**What is being asked:**
Here the job is to restate every entry word for word.

[Saved entries]
::::::::::
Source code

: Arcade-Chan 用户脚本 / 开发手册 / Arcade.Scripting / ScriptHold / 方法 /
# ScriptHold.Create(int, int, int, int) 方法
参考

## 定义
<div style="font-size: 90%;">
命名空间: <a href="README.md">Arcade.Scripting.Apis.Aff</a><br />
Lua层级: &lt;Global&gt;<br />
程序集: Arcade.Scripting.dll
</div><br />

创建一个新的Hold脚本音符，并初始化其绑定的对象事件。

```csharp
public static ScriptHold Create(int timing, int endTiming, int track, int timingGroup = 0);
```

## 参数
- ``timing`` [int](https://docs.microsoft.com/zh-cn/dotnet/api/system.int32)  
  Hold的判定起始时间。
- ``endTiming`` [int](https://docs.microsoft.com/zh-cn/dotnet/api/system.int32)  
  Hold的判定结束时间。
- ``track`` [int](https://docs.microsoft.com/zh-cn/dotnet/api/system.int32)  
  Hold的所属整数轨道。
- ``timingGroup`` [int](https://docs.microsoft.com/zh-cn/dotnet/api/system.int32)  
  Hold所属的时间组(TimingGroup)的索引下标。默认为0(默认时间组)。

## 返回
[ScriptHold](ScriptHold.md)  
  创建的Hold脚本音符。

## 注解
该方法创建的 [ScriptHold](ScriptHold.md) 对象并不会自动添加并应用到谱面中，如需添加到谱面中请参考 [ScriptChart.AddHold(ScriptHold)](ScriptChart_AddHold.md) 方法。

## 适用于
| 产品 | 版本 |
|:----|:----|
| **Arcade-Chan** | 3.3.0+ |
::::::::::
**Written reply:**
Source code

: Arcade-Chan 用户脚本 / 开发手册 / Arcade.Scripting / ScriptHold / 方法 /
# ScriptHold.Create(int, int, int, int) 方法
参考

## 定义
<div style="font-size: 90%;">
命名空间: <a href="README.md">Arcade.Scripting.Apis.Aff</a><br />
Lua层级: &lt;Global&gt;<br />
程序集: Arcade.Scripting.dll
</div><br />

创建一个新的Hold脚本音符，并初始化其绑定的对象事件。

```csharp
public static ScriptHold Create(int timing, int endTiming, int track, int timingGroup = 0);
```

## 参数
- ``timing`` [int](https://docs.microsoft.com/zh-cn/dotnet/api/system.int32)  
  Hold的判定起始时间。
- ``endTiming`` [int](https://docs.microsoft.com/zh-cn/dotnet/api/system.int32)  
  Hold的判定结束时间。
- ``track`` [int](https://docs.microsoft.com/zh-cn/dotnet/api/system.int32)  
  Hold的所属整数轨道。
- ``timingGroup`` [int](https://docs.microsoft.com/zh-cn/dotnet/api/system.int32)  
  Hold所属的时间组(TimingGroup)的索引下标。默认为0(默认时间组)。

## 返回
[ScriptHold](ScriptHold.md)  
  创建的Hold脚本音符。

## 注解
该方法创建的 [ScriptHold](ScriptHold.md) 对象并不会自动添加并应用到谱面中，如需添加到谱面中请参考 [ScriptChart.AddHold(ScriptHold)](ScriptChart_AddHold.md) 方法。

## 适用于
| 产品 | 版本 |
|:----|:----|
| **Arcade-Chan** | 3.3.0+ |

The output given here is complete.